The definition of verifiable delay functions (VDFs) given below is not completely general, but makes some additional properties of VDF we'll need in $\textsf{Chia}$ explicit. In particular, we want a VDF where the sequential computation can start before we know the number of sequential steps for which it will run, while still being able to output proofs reasonably fast at any point during the sequential computation. This similar to the functionality provided by continuous VDFs [@Ephraim2020], which require that one can provide proofs for intermediate values almost immediately. We can allow some slack, and thus can use "normal" practical VDF constructions. We'll use the following notation to an (ongoing or finished) VDF computation $\tau$

$\tau.c \in \{0,1\}^* \colon$ the challenge (usually one or more unpredictable values) used for this VDF

$\tau.t \in \N \colon$ total number of sequential steps performed

For $i\ :\ 0\ \le i \le \tau.t$ we let $\tau[i]$ denote the state of the VDF after $i$ sequential steps, and

$\tau[i].x\in {\cal X}\colon$ denotes the value after $i$ steps.

$\tau[i].\pi \colon$ is a proof certifying that $\tau[i].x$ is correctly computed.

We'll denote the value and proof for the last value as

The functions defining a VDF are

##### $\textsf{VDF.sample}$

on input a challenge $c\in\{0,1\}^*$ samples the initial value $x$ and outputs a partial VDF value

$\tau.{\sf t}:=0\ ,\ \tau[0].{\sf x}:=x\ ,\ \tau.{\sf c}:=c$

##### $\textsf{VDF.next}$

${\cal X}\rightarrow {\cal X}$ the function doing one step of the sequential computation

##### $\textsf{VDF.solve}$

on input a challenge $c\in\{0,1\}^*$ and time parameter $t\in\mathbb{Z}^+$ outputs a proof

$\tau=(\ \tau.y\ ,\ \tau.\pi\ ,\ \tau.x\ ,\ \tau.c=c\ ,\ \tau.t=t\ )\gets {\sf VDF.solve}(c,t)$

and runs in (not much more than) $t$ sequential steps (what a step is depends on the particular VDF). Here $\tau.y$ is the output and $\tau.\pi$ is a proof that $\tau.y$ has been correctly computed. For convenience we also keep $(c,t)$ as part of $\tau$.

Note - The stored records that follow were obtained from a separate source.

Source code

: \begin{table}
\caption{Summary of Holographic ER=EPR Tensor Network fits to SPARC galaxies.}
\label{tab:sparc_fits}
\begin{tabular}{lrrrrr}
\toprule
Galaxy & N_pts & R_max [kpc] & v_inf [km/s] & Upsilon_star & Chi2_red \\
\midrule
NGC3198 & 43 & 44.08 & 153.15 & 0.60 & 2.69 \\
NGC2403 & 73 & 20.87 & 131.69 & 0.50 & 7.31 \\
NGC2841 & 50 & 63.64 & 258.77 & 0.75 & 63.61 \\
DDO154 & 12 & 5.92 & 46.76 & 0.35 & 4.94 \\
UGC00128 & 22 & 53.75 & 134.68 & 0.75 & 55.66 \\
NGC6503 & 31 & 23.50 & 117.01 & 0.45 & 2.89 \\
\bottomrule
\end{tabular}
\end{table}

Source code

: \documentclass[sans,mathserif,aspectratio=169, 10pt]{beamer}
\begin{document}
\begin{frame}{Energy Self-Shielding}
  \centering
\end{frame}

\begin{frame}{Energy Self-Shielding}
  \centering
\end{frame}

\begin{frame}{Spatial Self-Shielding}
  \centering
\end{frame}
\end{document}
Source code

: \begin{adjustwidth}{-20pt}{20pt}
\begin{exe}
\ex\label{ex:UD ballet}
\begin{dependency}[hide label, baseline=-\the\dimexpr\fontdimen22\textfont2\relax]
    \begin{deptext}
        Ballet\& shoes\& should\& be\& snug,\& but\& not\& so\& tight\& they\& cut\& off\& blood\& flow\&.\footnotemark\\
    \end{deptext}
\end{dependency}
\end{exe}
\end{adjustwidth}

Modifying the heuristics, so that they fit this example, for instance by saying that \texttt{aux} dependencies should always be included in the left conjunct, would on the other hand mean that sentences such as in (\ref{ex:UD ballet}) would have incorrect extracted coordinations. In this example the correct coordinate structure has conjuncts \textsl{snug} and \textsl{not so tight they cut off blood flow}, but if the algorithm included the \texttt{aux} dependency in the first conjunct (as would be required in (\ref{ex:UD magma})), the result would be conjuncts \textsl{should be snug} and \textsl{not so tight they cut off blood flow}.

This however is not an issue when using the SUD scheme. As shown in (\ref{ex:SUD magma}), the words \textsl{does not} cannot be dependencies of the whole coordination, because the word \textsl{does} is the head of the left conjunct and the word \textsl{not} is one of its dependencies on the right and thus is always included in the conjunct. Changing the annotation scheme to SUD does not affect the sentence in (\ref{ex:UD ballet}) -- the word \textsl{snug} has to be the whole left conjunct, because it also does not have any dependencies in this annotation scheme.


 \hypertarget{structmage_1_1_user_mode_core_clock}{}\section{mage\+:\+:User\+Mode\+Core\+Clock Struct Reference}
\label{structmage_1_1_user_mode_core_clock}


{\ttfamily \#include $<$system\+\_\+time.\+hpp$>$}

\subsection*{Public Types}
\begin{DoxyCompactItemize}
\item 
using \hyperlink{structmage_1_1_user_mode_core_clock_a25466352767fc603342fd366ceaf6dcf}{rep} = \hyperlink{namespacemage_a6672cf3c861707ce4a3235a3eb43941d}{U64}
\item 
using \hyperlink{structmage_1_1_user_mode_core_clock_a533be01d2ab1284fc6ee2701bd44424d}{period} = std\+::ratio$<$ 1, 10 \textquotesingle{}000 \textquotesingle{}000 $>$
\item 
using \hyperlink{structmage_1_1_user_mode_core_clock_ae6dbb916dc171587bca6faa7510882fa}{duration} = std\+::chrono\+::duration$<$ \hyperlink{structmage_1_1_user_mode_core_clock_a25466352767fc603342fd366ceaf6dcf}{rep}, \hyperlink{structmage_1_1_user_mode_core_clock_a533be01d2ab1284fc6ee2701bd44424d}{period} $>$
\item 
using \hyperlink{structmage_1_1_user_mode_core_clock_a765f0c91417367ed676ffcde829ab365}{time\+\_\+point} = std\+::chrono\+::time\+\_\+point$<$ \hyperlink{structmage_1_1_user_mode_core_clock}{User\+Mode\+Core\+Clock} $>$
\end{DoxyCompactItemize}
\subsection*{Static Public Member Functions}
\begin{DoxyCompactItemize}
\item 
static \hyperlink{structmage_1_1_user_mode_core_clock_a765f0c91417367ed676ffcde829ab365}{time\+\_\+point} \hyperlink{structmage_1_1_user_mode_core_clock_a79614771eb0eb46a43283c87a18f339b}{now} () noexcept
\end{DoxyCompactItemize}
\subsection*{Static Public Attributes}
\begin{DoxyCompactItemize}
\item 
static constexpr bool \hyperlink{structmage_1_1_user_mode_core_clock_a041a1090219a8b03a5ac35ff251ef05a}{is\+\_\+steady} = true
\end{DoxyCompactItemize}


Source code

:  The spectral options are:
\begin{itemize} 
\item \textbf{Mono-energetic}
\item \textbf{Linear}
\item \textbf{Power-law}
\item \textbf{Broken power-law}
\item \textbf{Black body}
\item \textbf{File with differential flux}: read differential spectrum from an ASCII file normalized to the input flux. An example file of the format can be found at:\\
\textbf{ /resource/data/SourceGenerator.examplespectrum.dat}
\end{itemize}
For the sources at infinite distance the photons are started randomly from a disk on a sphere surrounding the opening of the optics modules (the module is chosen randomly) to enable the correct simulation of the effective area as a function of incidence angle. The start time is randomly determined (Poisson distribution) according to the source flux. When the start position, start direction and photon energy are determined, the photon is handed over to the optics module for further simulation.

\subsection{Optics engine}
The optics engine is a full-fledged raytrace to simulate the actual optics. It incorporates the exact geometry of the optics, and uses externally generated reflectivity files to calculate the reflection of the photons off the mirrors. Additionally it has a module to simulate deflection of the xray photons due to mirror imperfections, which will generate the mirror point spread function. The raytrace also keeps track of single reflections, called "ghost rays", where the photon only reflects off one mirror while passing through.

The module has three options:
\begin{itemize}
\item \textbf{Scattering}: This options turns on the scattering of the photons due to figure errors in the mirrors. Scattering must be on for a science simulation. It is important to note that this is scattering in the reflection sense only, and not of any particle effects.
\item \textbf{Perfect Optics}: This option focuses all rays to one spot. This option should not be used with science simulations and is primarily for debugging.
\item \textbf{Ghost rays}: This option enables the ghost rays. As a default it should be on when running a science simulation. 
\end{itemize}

##### $\textsf{VDF.verify}$

on input $\tau$ outputs ${\sf accept}$ or ${\sf reject}$.

${\sf VDF.verify}(\tau)\in \{{\sf reject},{\sf accept}\}$

Verifying must be possible in $\ll t$ steps, for existing VDFs verification just takes $\log(t)$ [Pie19b] or even constant [Wes20] time.

We have perfect completeness

The two security properties we require are

**uniqueness:**
It is hard to come up with any statement and an accepting proof for a wrong output. More precisely, it is computationally difficult to find any $\tau'$ where for $\tau\gets {\sf VDF.solve}(\tau'.c,\tau'.t)$ we have

Note that we only need $\tau.y$ (but not $\tau.\pi$) to be unique, i.e., the proof $\tau.\pi$ showing that $\tau.y$ is the correct value can be malleable. This seems sufficient for all applications of VDFs, but let us mention that in the [Pie19b; Wes20] VDFs discussed below also $\tau.\pi$ is unique.

**sequentiality:**
Informally, sequentiality states that for any $t$, an adversary ${\cal A}$ who makes less than $t$ sequential steps will not find an accepting proof on a random challenge. I.e., for some tiny $\epsilon$

Let us stress that ${\cal A}$ is only bounded by the number of *sequential* steps, but they can use high parallelism. Thus the VDF output cannot be computed faster by adding parallelism beyond what can be used to speed up a single step of the VDF computation.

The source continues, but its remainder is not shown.